- [Supplied records]:
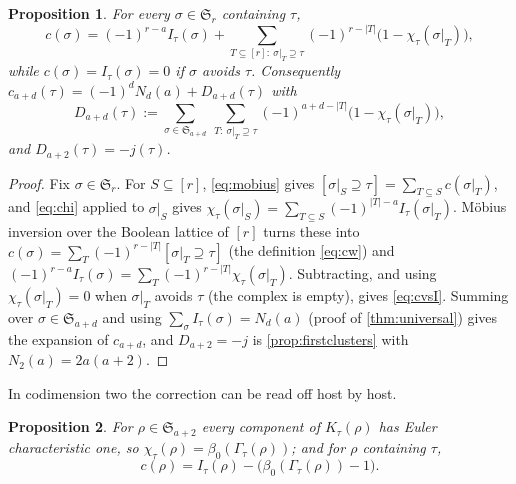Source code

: \documentclass[11pt,reqno]{amsart}
\theoremstyle{plain}
\newtheorem{proposition}[proposition]{Proposition}
\theoremstyle{definition}
\theoremstyle{remark}
\newcommand{\bb}[1]{\left[#1\right]}
\newcommand{\Sym}{\mathfrak{S}}
\newcommand{\Gam}{\Gamma}
\newcommand{\bz}{\beta_0}
\begin{document}
\begin{proposition}\label{prop:weights}
For every $\sigma\in\Sym_r$ containing $\tau$,
\begin{equation}\label{eq:cvsI}
c(\sigma)=(-1)^{r-a}I_\tau(\sigma)+\sum_{T\subseteq[r]:\ \sigma|_T\supseteq\tau}(-1)^{r-|T|}\bigl(1-\chi_\tau(\sigma|_T)\bigr),
\end{equation}
while $c(\sigma)=I_\tau(\sigma)=0$ if $\sigma$ avoids $\tau$. Consequently $c_{a+d}(\tau)=(-1)^dN_d(a)+D_{a+d}(\tau)$ with
\begin{equation}\label{eq:D}
D_{a+d}(\tau):=\sum_{\sigma\in\Sym_{a+d}}\ \sum_{T:\ \sigma|_T\supseteq\tau}(-1)^{a+d-|T|}\bigl(1-\chi_\tau(\sigma|_T)\bigr),
\end{equation}
and $D_{a+2}(\tau)=-j(\tau)$.
\end{proposition}

\begin{proof}
Fix $\sigma\in\Sym_r$. For $S\subseteq[r]$, \eqref{eq:mobius} gives $\bb{\sigma|_S\supseteq\tau}=\sum_{T\subseteq S}c(\sigma|_T)$, and \eqref{eq:chi} applied to $\sigma|_S$ gives $\chi_\tau(\sigma|_S)=\sum_{T\subseteq S}(-1)^{|T|-a}I_\tau(\sigma|_T)$. Möbius inversion over the Boolean lattice of $[r]$ turns these into $c(\sigma)=\sum_T(-1)^{r-|T|}\bb{\sigma|_T\supseteq\tau}$ (the definition \eqref{eq:cw}) and $(-1)^{r-a}I_\tau(\sigma)=\sum_T(-1)^{r-|T|}\chi_\tau(\sigma|_T)$. Subtracting, and using $\chi_\tau(\sigma|_T)=0$ when $\sigma|_T$ avoids $\tau$ (the complex is empty), gives \eqref{eq:cvsI}. Summing over $\sigma\in\Sym_{a+d}$ and using $\sum_\sigma I_\tau(\sigma)=N_d(a)$ (proof of \cref{thm:universal}) gives the expansion of $c_{a+d}$, and $D_{a+2}=-j$ is \cref{prop:firstclusters} with $N_2(a)=2a(a+2)$.
\end{proof}

In codimension two the correction can be read off host by host.

\begin{proposition}\label{prop:chi2}
For $\rho\in\Sym_{a+2}$ every component of $K_\tau(\rho)$ has Euler characteristic one, so $\chi_\tau(\rho)=\bz(\Gam_\tau(\rho))$; and for $\rho$ containing $\tau$,
\begin{equation}\label{eq:c2}
c(\rho)=I_\tau(\rho)-\bigl(\bz(\Gam_\tau(\rho))-1\bigr).
\end{equation}
\end{proposition}
\end{document}
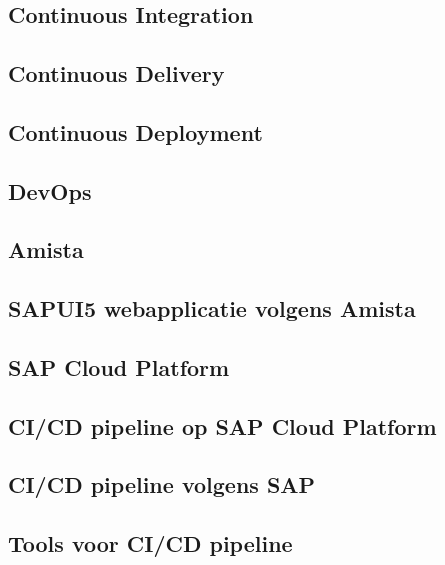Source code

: \chapter{}
\label{ch:stand-van-zaken}


\section{Continuous Integration}
\label{sec:continuous-integration}

\section{Continuous Delivery}
\label{sec:continuous-delivery}

\section{Continuous Deployment}
\label{sec:continuous-deployment}

\section{DevOps}
\label{sec:devops}

\section{Amista}
\label{sec:amista}

\section{SAPUI5 webapplicatie volgens Amista}
\label{sec:sapui5-sap-hana}

\section{SAP Cloud Platform}
\label{sec:sap-cloud-platform}

\section{CI/CD pipeline op SAP Cloud Platform}
\label{sec:ci-cd-op-sap-cloud-platform}

\section{CI/CD pipeline volgens SAP}
\label{sec:ci-cd-pipeling-volgens-sap}

\section{Tools voor CI/CD pipeline}
\label{sec:tools-voor-pipeline}

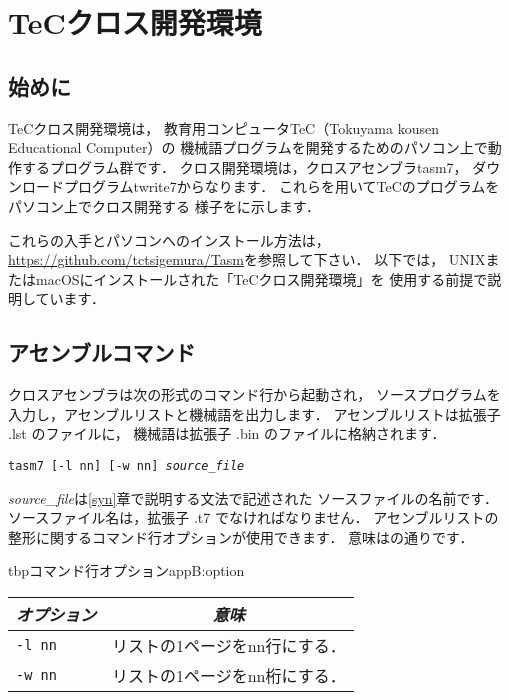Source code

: \renewcommand{\myincludegraphics}[2]{\texttt{[image: appB/\#1]}}

\newpage
\chapter{TeCクロス開発環境}
\label{cross}
\section{始めに}
TeCクロス開発環境は，
教育用コンピュータTeC（Tokuyama kousen Educational Computer）の
機械語プログラムを開発するためのパソコン上で動作するプログラム群です．
クロス開発環境は，クロスアセンブラtasm7，
ダウンロードプログラムtwrite7からなります．
これらを用いてTeCのプログラムをパソコン上でクロス開発する
様子をに示します．

これらの入手とパソコンへのインストール方法は，
\url{https://github.com/tctsigemura/Tasm}を参照して下さい．
以下では，
UNIXまたはmacOSにインストールされた「TeCクロス開発環境」を
使用する前提で説明しています．


\section{アセンブルコマンド}
クロスアセンブラは次の形式のコマンド行から起動され，
ソースプログラムを入力し，アセンブルリストと機械語を出力します．
アセンブルリストは拡張子 .lst のファイルに，
機械語は拡張子 .bin のファイルに格納されます．

\begin{center}
{\small\tt tasm7 [-l nn] [-w nn] {\it source\_file} }
\end{center}

{\it source\_file}は\ref{syn}章で説明する文法で記述された
ソースファイルの名前です．
ソースファイル名は，拡張子 .t7 でなければなりません．
アセンブルリストの整形に関するコマンド行オプションが使用できます．
意味はの通りです．

\begin{mytable}{tbp}{コマンド行オプション}{appB:option}
{\small\begin{tabular}{l | l} \hline\hline
\multicolumn{1}{c|}{\it オプション} & \multicolumn{1}{c}{\it 意味} \\ \hline
{\tt -l nn}  &  リストの1ページをnn行にする． \\
{\tt -w nn}  &  リストの1ページをnn桁にする．
\end{tabular}}
\end{mytable}


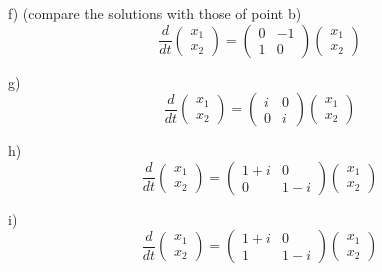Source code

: f) (compare the solutions with those of point b)
\begin{equation}
  \label{eq:prob5_2f}
  \frac{d}{dt}\left(
    \begin{array}{c}
      x_1 \\ x_2
    \end{array}
  \right) = 
    \left(
      \begin{array}{cc}
        0 & -1 \\ 1 & 0
      \end{array}
    \right) \left(
      \begin{array}{c}
        x_1 \\ x_2
      \end{array}
      \right)
\end{equation}

g) 
\begin{equation}
  \label{eq:prob5_2g}
  \frac{d}{dt}\left(
    \begin{array}{c}
      x_1 \\ x_2
    \end{array}
  \right) = 
    \left(
      \begin{array}{cc}
        i & 0 \\ 0 & i
      \end{array}
    \right) \left(
      \begin{array}{c}
        x_1 \\ x_2
      \end{array}
      \right)
\end{equation}

h) 
\begin{equation}
  \label{eq:prob5_2h}
  \frac{d}{dt}\left(
    \begin{array}{c}
      x_1 \\ x_2
    \end{array}
  \right) = 
    \left(
      \begin{array}{cc}
        1+i & 0 \\ 0 & 1-i
      \end{array}
    \right) \left(
      \begin{array}{c}
        x_1 \\ x_2
      \end{array}
      \right)
\end{equation}

i) 
\begin{equation}
  \label{eq:prob5_2i}
  \frac{d}{dt}\left(
    \begin{array}{c}
      x_1 \\ x_2
    \end{array}
  \right) = 
    \left(
      \begin{array}{cc}
        1+i & 0 \\ 1 & 1-i
      \end{array}
    \right) \left(
      \begin{array}{c}
        x_1 \\ x_2
      \end{array}
      \right)
\end{equation}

- [What you have to do]:
For the word "volgens", find all matching lines in the entries above and copy them out.

- [Expected output]:
\section{SAPUI5 webapplicatie volgens Amista}
\section{CI/CD pipeline volgens SAP}
\label{sec:ci-cd-pipeling-volgens-sap}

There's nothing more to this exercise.